Les heures souterraines :)
Je n'avais lu de Delphine de Vigan que "No et
moi", celui-ci dont on m'avait parlé à plusieurs reprises m'attirait. Merci donc à Nico d'avoir exaucé mon souhait en me prêtant "Les heures souterraines".
C'est l'histoire croisée de Mathilde et de Thibaud, tous deux parisiens. Mathilde vit seule avec ses 3 enfants, elle est cadre dans une grosse entreprise et tout se passe bien jusqu'à ce qu'elle ose... suggérer une discrète contestation de son patron. A partir de ce moment, commence une descente aux enfers, extrêmement bien rendue, de la jeune femme, qui se retrouve petit à petit évincée par le dit patron. Tuée professionnellement. On touche du doigt sa souffrance au travail. Thibaud est médecin urgentiste, il intervient à domicile, pour tous ceux qui souffrent, sont au bout du rouleau... Il sort d'une histoire sentimentale douloureuse, éreinté par le manque d'amour de sa compagne, quand lui en attendait trop. On sent dans ce livre toute l'apesanteur qui pèse sur les épaules des êtres solitaires, contraints de poursuivre une vie nécessaire. L'isolement, l'individualisme, sont au coeur de ce livre, même s'il y a de très très rares percées humaines, mais qui ne suffisent pas à remettre à flot le naufragé isolé...

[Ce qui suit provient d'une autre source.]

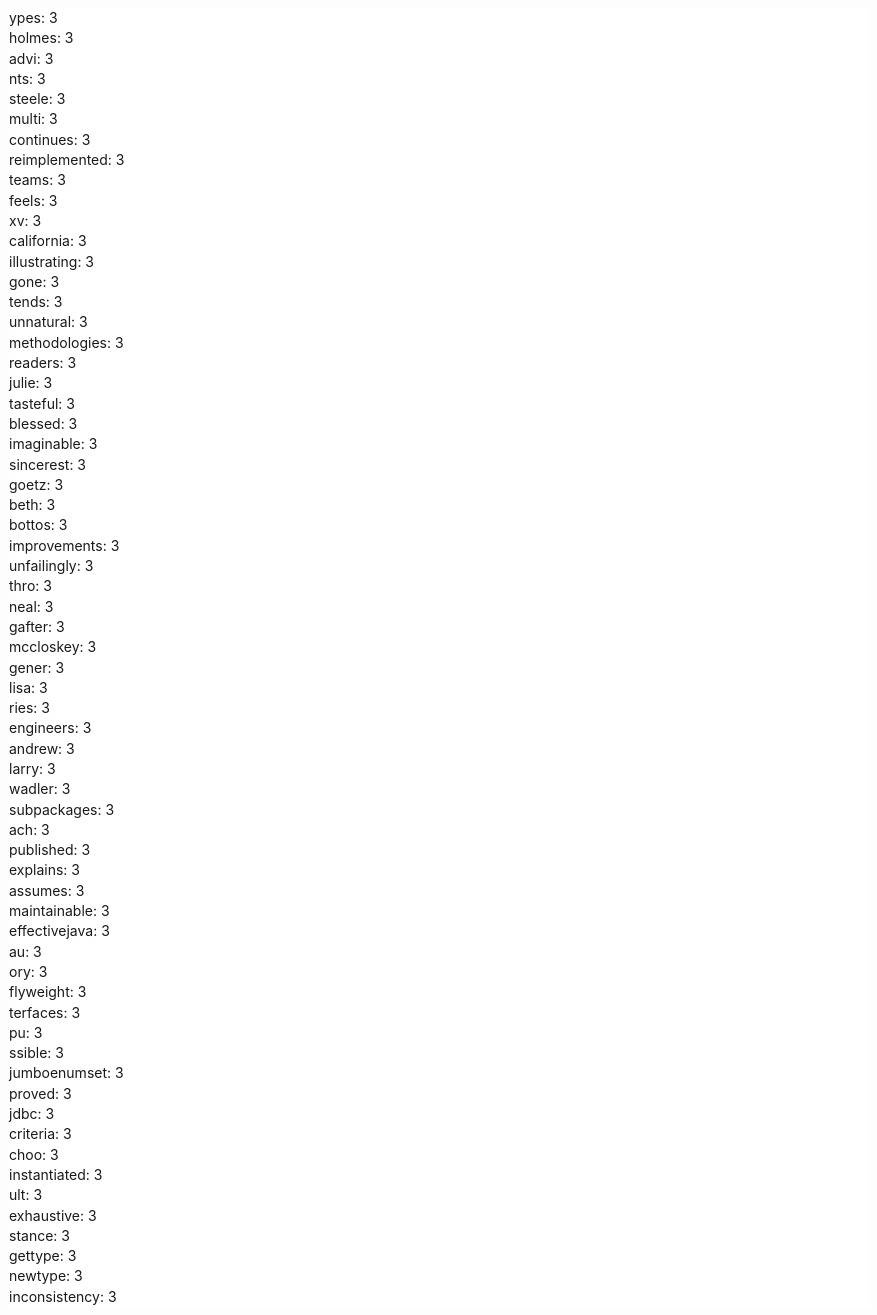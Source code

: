 ypes: 3  
holmes: 3  
advi: 3  
nts: 3  
steele: 3  
multi: 3  
continues: 3  
reimplemented: 3  
teams: 3  
feels: 3  
xv: 3  
california: 3  
illustrating: 3  
gone: 3  
tends: 3  
unnatural: 3  
methodologies: 3  
readers: 3  
julie: 3  
tasteful: 3  
blessed: 3  
imaginable: 3  
sincerest: 3  
goetz: 3  
beth: 3  
bottos: 3  
improvements: 3  
unfailingly: 3  
thro: 3  
neal: 3  
gafter: 3  
mccloskey: 3  
gener: 3  
lisa: 3  
ries: 3  
engineers: 3  
andrew: 3  
larry: 3  
wadler: 3  
subpackages: 3  
ach: 3  
published: 3  
explains: 3  
assumes: 3  
maintainable: 3  
effectivejava: 3  
au: 3  
ory: 3  
flyweight: 3  
terfaces: 3  
pu: 3  
ssible: 3  
jumboenumset: 3  
proved: 3  
jdbc: 3  
criteria: 3  
choo: 3  
instantiated: 3  
ult: 3  
exhaustive: 3  
stance: 3  
gettype: 3  
newtype: 3  
inconsistency: 3  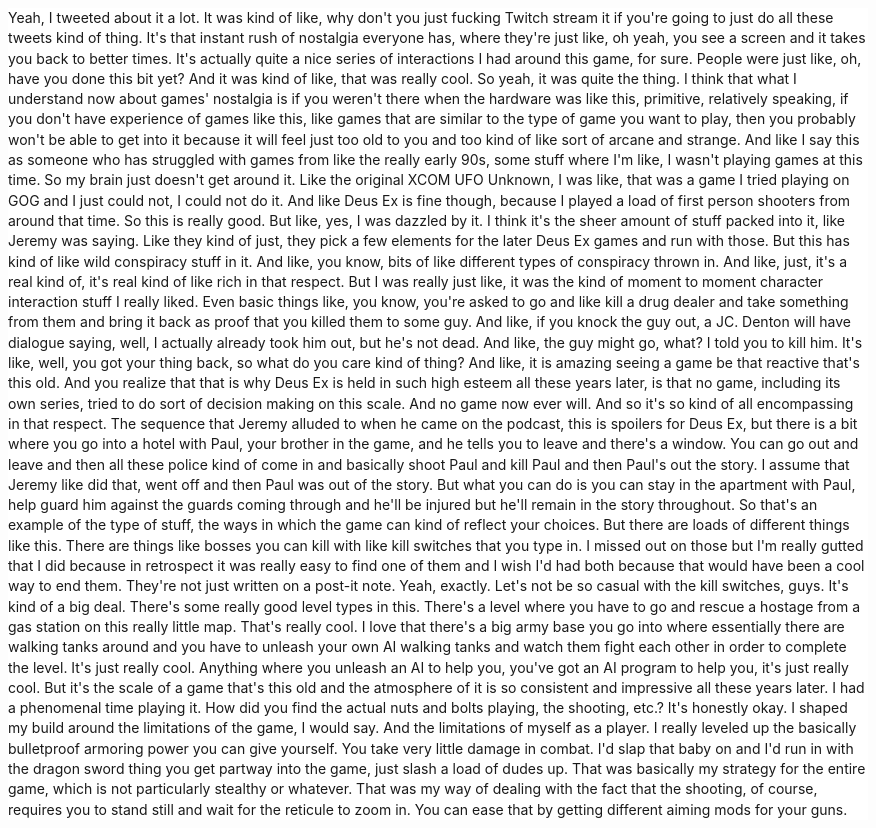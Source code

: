 Yeah, I tweeted about it a lot. It was kind of like, why don't you just fucking Twitch stream it if you're going to just do all these tweets kind of thing.
It's that instant rush of nostalgia everyone has, where they're just like, oh yeah, you see a screen and it takes you back to better times.
It's actually quite a nice series of interactions I had around this game, for sure. People were just like, oh, have you done this bit yet? And it was kind of like, that was really cool.
So yeah, it was quite the thing. I think that what I understand now about games' nostalgia is if you weren't there when the hardware was like this, primitive, relatively speaking, if you don't have experience of games like this, like games that are similar to the type of game you want to play, then you probably won't be able to get into it because it will feel just too old to you and too kind of like sort of arcane and strange. And like I say this as someone who has struggled with games from like the really early 90s, some stuff where I'm like, I wasn't playing games at this time.
So my brain just doesn't get around it. Like the original XCOM UFO Unknown, I was like, that was a game I tried playing on GOG and I just could not, I could not do it. And like Deus Ex is fine though, because I played a load of first person shooters from around that time.
So this is really good. But like, yes, I was dazzled by it. I think it's the sheer amount of stuff packed into it, like Jeremy was saying.
Like they kind of just, they pick a few elements for the later Deus Ex games and run with those. But this has kind of like wild conspiracy stuff in it. And like, you know, bits of like different types of conspiracy thrown in.
And like, just, it's a real kind of, it's real kind of like rich in that respect. But I was really just like, it was the kind of moment to moment character interaction stuff I really liked. Even basic things like, you know, you're asked to go and like kill a drug dealer and take something from them and bring it back as proof that you killed them to some guy.
And like, if you knock the guy out, a JC. Denton will have dialogue saying, well, I actually already took him out, but he's not dead. And like, the guy might go, what?
I told you to kill him. It's like, well, you got your thing back, so what do you care kind of thing? And like, it is amazing seeing a game be that reactive that's this old.
And you realize that that is why Deus Ex is held in such high esteem all these years later, is that no game, including its own series, tried to do sort of decision making on this scale. And no game now ever will. And so it's so kind of all encompassing in that respect.
The sequence that Jeremy alluded to when he came on the podcast, this is spoilers for Deus Ex, but there is a bit where you go into a hotel with Paul, your brother in the game, and he tells you to leave and there's a window. You can go out and leave and then all these police kind of come in and basically shoot Paul and kill Paul and then Paul's out the story. I assume that Jeremy like did that, went off and then Paul was out of the story.
But what you can do is you can stay in the apartment with Paul, help guard him against the guards coming through and he'll be injured but he'll remain in the story throughout. So that's an example of the type of stuff, the ways in which the game can kind of reflect your choices. But there are loads of different things like this.
There are things like bosses you can kill with like kill switches that you type in. I missed out on those but I'm really gutted that I did because in retrospect it was really easy to find one of them and I wish I'd had both because that would have been a cool way to end them.
They're not just written on a post-it note. Yeah, exactly. Let's not be so casual with the kill switches, guys.
It's kind of a big deal.
There's some really good level types in this. There's a level where you have to go and rescue a hostage from a gas station on this really little map. That's really cool.
I love that there's a big army base you go into where essentially there are walking tanks around and you have to unleash your own AI walking tanks and watch them fight each other in order to complete the level. It's just really cool. Anything where you unleash an AI to help you, you've got an AI program to help you, it's just really cool.
But it's the scale of a game that's this old and the atmosphere of it is so consistent and impressive all these years later. I had a phenomenal time playing it.
How did you find the actual nuts and bolts playing, the shooting, etc.?
It's honestly okay. I shaped my build around the limitations of the game, I would say. And the limitations of myself as a player.
I really leveled up the basically bulletproof armoring power you can give yourself. You take very little damage in combat. I'd slap that baby on and I'd run in with the dragon sword thing you get partway into the game, just slash a load of dudes up.
That was basically my strategy for the entire game, which is not particularly stealthy or whatever. That was my way of dealing with the fact that the shooting, of course, requires you to stand still and wait for the reticule to zoom in. You can ease that by getting different aiming mods for your guns.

Les déplacements dans l'espace parisien sont une des métaphores de ces vies qui ne se rencontrent jamais : Thibaud dans sa voiture régulièrement prisonnier des embouteillages, seul dans l'habitacle de sa voiture ; Mathilde dans les couloirs souterrains du métro, où tous, petites fourmis besogneuses, doivent répondre à des itinéraires efficaces et vains...
Je me suis dit qu'il y avait un "trop" dans ce livre : en plus de ce qui lui arrive, Mathide a une histoire extrêmement douloureuse, sentimentalement : son mari est mort dans un accident de voiture alors qu'ils partaient prendre une bouffée d'oxygène le temps d'un week-end qui s'annonçait heureux... Ca, je me suis dit que c'était trop ! Cela dit, j'ai beaucoup aimé la manière dont était donnée à voir ces vies solitaires, et particulièrement ce que pouvait être la machine destructrice du travail, lorsqu'un grain de sable s'immisce ; et ce à quoi on se raccroche, pour ne pas sombrer, et sortir la tête de l'eau coûte que coûte, alors que la tentation est si grande de se laisser submerger... Très sensible.
. Les heures souterraines, Delphine de Vigan, août 2009.